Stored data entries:
-=-=-

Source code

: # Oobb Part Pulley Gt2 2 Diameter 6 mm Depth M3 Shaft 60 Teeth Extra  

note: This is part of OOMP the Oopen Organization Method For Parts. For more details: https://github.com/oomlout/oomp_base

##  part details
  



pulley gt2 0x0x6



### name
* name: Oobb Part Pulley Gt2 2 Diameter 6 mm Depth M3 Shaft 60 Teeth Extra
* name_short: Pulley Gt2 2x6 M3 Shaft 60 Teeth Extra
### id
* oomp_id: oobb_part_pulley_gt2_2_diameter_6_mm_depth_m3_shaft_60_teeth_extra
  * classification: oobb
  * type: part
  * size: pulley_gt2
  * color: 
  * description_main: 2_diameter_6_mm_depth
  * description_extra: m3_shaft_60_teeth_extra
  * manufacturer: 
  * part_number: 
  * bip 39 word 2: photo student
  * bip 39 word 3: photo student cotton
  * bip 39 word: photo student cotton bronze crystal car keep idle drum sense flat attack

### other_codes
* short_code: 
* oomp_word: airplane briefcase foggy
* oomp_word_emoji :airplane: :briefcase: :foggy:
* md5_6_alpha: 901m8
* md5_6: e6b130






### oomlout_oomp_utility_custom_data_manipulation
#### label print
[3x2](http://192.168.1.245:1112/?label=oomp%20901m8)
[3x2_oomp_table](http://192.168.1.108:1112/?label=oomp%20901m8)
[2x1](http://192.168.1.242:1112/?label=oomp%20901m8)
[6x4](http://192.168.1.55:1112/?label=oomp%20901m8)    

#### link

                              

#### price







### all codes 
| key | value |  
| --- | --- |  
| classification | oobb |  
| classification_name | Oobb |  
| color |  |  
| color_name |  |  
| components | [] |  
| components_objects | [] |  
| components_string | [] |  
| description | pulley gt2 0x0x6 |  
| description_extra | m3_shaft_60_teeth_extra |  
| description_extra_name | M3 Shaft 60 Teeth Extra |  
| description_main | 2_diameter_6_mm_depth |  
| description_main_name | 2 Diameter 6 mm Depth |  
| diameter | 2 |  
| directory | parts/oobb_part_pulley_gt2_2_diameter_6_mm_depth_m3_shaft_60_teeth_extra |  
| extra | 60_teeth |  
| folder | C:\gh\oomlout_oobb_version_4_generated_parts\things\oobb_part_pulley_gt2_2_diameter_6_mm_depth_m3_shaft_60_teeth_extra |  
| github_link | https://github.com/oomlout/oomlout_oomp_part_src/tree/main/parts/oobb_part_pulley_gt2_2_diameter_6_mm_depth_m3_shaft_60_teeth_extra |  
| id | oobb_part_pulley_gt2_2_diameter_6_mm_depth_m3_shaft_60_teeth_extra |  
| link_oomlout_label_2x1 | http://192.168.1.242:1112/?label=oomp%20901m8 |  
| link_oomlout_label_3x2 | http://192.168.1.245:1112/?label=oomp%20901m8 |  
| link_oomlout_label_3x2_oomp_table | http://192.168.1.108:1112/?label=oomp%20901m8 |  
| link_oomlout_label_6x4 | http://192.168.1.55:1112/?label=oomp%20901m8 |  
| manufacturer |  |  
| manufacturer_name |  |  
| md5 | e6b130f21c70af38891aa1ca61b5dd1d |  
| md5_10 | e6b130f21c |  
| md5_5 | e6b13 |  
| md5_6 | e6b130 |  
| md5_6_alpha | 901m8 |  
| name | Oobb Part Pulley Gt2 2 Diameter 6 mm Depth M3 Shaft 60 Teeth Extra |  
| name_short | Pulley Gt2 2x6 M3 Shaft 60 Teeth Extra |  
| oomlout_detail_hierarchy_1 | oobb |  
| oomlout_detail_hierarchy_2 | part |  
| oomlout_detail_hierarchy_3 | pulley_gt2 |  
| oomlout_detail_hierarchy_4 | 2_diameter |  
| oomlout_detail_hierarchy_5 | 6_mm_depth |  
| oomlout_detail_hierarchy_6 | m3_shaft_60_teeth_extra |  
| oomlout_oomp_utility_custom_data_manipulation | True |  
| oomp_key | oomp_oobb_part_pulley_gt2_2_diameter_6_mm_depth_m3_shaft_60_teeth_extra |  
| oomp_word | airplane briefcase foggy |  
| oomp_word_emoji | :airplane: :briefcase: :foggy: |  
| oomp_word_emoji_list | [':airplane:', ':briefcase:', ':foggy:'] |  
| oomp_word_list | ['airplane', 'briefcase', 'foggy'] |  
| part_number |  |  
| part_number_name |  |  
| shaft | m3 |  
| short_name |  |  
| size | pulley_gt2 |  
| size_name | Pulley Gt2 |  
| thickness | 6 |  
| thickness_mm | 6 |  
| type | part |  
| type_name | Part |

-=-=-

REQUIRED ACTION:
Set down the entries above again, word for word.

ANSWER TO THIS EXERCISE:
Source code

: # Oobb Part Pulley Gt2 2 Diameter 6 mm Depth M3 Shaft 60 Teeth Extra  

note: This is part of OOMP the Oopen Organization Method For Parts. For more details: https://github.com/oomlout/oomp_base

##  part details
  



pulley gt2 0x0x6



### name
* name: Oobb Part Pulley Gt2 2 Diameter 6 mm Depth M3 Shaft 60 Teeth Extra
* name_short: Pulley Gt2 2x6 M3 Shaft 60 Teeth Extra
### id
* oomp_id: oobb_part_pulley_gt2_2_diameter_6_mm_depth_m3_shaft_60_teeth_extra
  * classification: oobb
  * type: part
  * size: pulley_gt2
  * color: 
  * description_main: 2_diameter_6_mm_depth
  * description_extra: m3_shaft_60_teeth_extra
  * manufacturer: 
  * part_number: 
  * bip 39 word 2: photo student
  * bip 39 word 3: photo student cotton
  * bip 39 word: photo student cotton bronze crystal car keep idle drum sense flat attack

### other_codes
* short_code: 
* oomp_word: airplane briefcase foggy
* oomp_word_emoji :airplane: :briefcase: :foggy:
* md5_6_alpha: 901m8
* md5_6: e6b130






### oomlout_oomp_utility_custom_data_manipulation
#### label print
[3x2](http://192.168.1.245:1112/?label=oomp%20901m8)
[3x2_oomp_table](http://192.168.1.108:1112/?label=oomp%20901m8)
[2x1](http://192.168.1.242:1112/?label=oomp%20901m8)
[6x4](http://192.168.1.55:1112/?label=oomp%20901m8)    

#### link

                              

#### price







### all codes 
| key | value |  
| --- | --- |  
| classification | oobb |  
| classification_name | Oobb |  
| color |  |  
| color_name |  |  
| components | [] |  
| components_objects | [] |  
| components_string | [] |  
| description | pulley gt2 0x0x6 |  
| description_extra | m3_shaft_60_teeth_extra |  
| description_extra_name | M3 Shaft 60 Teeth Extra |  
| description_main | 2_diameter_6_mm_depth |  
| description_main_name | 2 Diameter 6 mm Depth |  
| diameter | 2 |  
| directory | parts/oobb_part_pulley_gt2_2_diameter_6_mm_depth_m3_shaft_60_teeth_extra |  
| extra | 60_teeth |  
| folder | C:\gh\oomlout_oobb_version_4_generated_parts\things\oobb_part_pulley_gt2_2_diameter_6_mm_depth_m3_shaft_60_teeth_extra |  
| github_link | https://github.com/oomlout/oomlout_oomp_part_src/tree/main/parts/oobb_part_pulley_gt2_2_diameter_6_mm_depth_m3_shaft_60_teeth_extra |  
| id | oobb_part_pulley_gt2_2_diameter_6_mm_depth_m3_shaft_60_teeth_extra |  
| link_oomlout_label_2x1 | http://192.168.1.242:1112/?label=oomp%20901m8 |  
| link_oomlout_label_3x2 | http://192.168.1.245:1112/?label=oomp%20901m8 |  
| link_oomlout_label_3x2_oomp_table | http://192.168.1.108:1112/?label=oomp%20901m8 |  
| link_oomlout_label_6x4 | http://192.168.1.55:1112/?label=oomp%20901m8 |  
| manufacturer |  |  
| manufacturer_name |  |  
| md5 | e6b130f21c70af38891aa1ca61b5dd1d |  
| md5_10 | e6b130f21c |  
| md5_5 | e6b13 |  
| md5_6 | e6b130 |  
| md5_6_alpha | 901m8 |  
| name | Oobb Part Pulley Gt2 2 Diameter 6 mm Depth M3 Shaft 60 Teeth Extra |  
| name_short | Pulley Gt2 2x6 M3 Shaft 60 Teeth Extra |  
| oomlout_detail_hierarchy_1 | oobb |  
| oomlout_detail_hierarchy_2 | part |  
| oomlout_detail_hierarchy_3 | pulley_gt2 |  
| oomlout_detail_hierarchy_4 | 2_diameter |  
| oomlout_detail_hierarchy_5 | 6_mm_depth |  
| oomlout_detail_hierarchy_6 | m3_shaft_60_teeth_extra |  
| oomlout_oomp_utility_custom_data_manipulation | True |  
| oomp_key | oomp_oobb_part_pulley_gt2_2_diameter_6_mm_depth_m3_shaft_60_teeth_extra |  
| oomp_word | airplane briefcase foggy |  
| oomp_word_emoji | :airplane: :briefcase: :foggy: |  
| oomp_word_emoji_list | [':airplane:', ':briefcase:', ':foggy:'] |  
| oomp_word_list | ['airplane', 'briefcase', 'foggy'] |  
| part_number |  |  
| part_number_name |  |  
| shaft | m3 |  
| short_name |  |  
| size | pulley_gt2 |  
| size_name | Pulley Gt2 |  
| thickness | 6 |  
| thickness_mm | 6 |  
| type | part |  
| type_name | Part |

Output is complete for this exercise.